Material provided:

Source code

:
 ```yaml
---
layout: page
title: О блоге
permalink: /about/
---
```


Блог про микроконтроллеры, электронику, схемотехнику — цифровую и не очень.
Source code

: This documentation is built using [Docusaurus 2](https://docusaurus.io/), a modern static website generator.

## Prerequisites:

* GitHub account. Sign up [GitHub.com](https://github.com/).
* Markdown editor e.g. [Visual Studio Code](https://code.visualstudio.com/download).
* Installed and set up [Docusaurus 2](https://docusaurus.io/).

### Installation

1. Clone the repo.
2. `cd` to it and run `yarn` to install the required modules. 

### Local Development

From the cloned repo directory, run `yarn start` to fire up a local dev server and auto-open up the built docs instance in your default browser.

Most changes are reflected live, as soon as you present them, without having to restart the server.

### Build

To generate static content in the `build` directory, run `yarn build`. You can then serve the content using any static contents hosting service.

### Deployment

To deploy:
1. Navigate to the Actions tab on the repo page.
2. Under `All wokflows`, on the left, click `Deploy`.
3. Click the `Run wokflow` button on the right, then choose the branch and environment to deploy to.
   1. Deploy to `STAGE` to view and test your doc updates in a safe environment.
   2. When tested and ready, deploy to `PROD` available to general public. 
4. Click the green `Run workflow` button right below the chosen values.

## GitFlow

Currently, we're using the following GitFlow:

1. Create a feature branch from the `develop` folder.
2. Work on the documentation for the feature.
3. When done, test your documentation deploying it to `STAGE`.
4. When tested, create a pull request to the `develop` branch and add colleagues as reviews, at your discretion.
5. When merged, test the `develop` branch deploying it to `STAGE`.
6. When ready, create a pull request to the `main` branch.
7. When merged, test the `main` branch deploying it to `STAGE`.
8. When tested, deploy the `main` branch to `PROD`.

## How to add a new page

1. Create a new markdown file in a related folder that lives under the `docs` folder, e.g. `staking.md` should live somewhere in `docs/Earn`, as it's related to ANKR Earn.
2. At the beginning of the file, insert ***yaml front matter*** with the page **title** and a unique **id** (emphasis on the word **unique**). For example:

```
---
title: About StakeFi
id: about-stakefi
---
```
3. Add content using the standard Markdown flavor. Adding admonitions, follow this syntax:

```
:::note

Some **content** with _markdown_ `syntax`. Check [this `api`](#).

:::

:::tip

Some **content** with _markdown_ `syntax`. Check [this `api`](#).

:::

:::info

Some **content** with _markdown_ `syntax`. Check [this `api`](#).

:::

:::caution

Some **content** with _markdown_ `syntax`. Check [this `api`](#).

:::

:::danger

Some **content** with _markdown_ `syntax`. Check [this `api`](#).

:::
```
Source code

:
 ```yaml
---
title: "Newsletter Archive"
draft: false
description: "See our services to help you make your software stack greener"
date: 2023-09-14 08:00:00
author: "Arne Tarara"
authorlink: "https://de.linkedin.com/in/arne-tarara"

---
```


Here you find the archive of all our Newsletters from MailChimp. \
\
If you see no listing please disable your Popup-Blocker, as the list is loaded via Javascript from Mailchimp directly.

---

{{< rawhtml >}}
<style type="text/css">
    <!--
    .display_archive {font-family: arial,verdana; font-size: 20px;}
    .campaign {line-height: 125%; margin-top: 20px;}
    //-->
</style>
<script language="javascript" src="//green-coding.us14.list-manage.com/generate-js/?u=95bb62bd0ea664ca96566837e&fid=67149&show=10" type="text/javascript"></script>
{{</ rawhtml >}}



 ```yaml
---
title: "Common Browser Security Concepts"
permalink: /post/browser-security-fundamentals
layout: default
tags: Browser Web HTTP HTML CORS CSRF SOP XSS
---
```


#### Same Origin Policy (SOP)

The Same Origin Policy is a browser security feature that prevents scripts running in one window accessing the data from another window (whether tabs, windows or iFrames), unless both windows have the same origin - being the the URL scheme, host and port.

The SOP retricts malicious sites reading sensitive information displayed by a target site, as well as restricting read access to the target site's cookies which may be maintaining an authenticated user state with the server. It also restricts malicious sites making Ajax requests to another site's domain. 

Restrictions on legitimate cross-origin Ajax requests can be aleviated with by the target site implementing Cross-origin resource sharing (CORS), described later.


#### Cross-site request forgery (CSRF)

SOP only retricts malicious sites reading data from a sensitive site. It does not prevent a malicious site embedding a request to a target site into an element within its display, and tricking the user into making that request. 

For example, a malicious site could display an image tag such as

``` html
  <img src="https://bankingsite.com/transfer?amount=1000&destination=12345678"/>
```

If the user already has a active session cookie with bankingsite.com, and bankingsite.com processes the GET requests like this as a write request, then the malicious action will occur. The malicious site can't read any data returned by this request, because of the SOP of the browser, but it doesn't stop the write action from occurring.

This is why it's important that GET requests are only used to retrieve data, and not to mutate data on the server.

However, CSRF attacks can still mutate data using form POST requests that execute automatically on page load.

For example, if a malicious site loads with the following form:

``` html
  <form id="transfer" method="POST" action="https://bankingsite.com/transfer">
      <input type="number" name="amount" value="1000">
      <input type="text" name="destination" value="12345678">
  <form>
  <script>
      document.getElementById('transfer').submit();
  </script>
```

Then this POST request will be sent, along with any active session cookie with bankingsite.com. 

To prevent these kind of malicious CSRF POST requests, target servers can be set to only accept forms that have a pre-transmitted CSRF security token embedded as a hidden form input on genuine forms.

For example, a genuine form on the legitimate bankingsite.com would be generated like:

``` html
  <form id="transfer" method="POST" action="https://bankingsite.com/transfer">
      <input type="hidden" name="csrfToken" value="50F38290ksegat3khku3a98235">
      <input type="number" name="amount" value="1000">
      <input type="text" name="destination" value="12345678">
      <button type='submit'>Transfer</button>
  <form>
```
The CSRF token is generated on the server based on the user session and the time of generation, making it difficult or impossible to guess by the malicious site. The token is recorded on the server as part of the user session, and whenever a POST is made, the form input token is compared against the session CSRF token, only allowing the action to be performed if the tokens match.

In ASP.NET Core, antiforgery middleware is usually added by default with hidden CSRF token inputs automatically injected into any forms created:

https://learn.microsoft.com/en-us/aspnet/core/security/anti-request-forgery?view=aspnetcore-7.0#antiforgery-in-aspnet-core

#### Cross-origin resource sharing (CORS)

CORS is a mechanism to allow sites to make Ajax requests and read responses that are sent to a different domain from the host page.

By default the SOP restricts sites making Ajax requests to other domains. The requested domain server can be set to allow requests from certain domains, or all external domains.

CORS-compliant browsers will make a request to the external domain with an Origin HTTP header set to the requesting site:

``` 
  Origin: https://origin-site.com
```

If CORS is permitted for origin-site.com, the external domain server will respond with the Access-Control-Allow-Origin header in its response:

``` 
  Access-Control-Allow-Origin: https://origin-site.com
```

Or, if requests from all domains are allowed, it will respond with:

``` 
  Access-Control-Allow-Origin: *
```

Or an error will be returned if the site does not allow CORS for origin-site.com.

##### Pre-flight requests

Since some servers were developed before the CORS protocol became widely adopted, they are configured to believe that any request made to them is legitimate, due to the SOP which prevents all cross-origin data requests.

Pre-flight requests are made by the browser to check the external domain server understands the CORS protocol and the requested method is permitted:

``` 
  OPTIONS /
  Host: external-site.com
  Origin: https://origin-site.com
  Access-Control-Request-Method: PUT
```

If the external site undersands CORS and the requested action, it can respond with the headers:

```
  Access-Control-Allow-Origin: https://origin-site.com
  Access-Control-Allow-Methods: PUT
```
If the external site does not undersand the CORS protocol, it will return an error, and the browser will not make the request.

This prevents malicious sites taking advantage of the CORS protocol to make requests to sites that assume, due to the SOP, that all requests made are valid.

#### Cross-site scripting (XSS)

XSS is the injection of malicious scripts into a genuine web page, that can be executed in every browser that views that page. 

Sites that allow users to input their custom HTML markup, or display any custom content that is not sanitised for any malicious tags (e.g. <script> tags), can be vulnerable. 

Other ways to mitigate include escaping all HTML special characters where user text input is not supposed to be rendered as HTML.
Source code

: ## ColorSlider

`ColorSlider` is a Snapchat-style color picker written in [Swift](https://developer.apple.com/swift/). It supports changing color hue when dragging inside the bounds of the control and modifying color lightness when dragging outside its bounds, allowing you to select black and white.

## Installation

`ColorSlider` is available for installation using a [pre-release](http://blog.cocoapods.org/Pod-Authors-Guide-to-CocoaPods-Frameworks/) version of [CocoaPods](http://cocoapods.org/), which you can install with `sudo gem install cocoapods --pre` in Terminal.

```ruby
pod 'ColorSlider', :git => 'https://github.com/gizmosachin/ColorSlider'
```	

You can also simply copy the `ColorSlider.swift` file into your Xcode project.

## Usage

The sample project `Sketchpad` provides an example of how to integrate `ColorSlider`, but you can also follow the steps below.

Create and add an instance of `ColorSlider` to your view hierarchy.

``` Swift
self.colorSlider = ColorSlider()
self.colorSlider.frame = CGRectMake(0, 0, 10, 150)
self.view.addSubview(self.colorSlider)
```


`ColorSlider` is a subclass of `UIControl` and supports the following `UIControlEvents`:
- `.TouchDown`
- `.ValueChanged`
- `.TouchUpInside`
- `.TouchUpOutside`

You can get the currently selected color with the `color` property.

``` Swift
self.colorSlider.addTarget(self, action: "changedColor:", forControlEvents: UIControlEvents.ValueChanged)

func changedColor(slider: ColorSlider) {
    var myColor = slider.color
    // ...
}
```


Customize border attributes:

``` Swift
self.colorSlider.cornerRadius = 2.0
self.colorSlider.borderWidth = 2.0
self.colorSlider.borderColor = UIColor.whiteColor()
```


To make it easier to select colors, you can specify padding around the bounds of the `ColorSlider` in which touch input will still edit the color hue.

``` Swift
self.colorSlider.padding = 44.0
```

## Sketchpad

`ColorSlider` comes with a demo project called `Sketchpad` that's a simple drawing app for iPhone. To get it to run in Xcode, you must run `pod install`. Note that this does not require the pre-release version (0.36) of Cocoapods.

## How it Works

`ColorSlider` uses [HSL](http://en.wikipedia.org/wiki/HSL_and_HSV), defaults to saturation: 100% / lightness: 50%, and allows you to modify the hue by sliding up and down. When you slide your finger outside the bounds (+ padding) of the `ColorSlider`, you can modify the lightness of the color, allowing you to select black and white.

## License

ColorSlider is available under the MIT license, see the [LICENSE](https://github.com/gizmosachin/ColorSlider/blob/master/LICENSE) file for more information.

Problem requirements: Once you reach the line with "Блог про микроконтроллеры, электронику, схемотехнику" in the data above, copy it and every line after it exactly, up to and including the line with "2. When tested".

The completed task:
Блог про микроконтроллеры, электронику, схемотехнику — цифровую и не очень.
Source code

: This documentation is built using [Docusaurus 2](https://docusaurus.io/), a modern static website generator.

## Prerequisites:

* GitHub account. Sign up [GitHub.com](https://github.com/).
* Markdown editor e.g. [Visual Studio Code](https://code.visualstudio.com/download).
* Installed and set up [Docusaurus 2](https://docusaurus.io/).

### Installation

1. Clone the repo.
2. `cd` to it and run `yarn` to install the required modules. 

### Local Development

From the cloned repo directory, run `yarn start` to fire up a local dev server and auto-open up the built docs instance in your default browser.

Most changes are reflected live, as soon as you present them, without having to restart the server.

### Build

To generate static content in the `build` directory, run `yarn build`. You can then serve the content using any static contents hosting service.

### Deployment

To deploy:
1. Navigate to the Actions tab on the repo page.
2. Under `All wokflows`, on the left, click `Deploy`.
3. Click the `Run wokflow` button on the right, then choose the branch and environment to deploy to.
   1. Deploy to `STAGE` to view and test your doc updates in a safe environment.
   2. When tested and ready, deploy to `PROD` available to general public. 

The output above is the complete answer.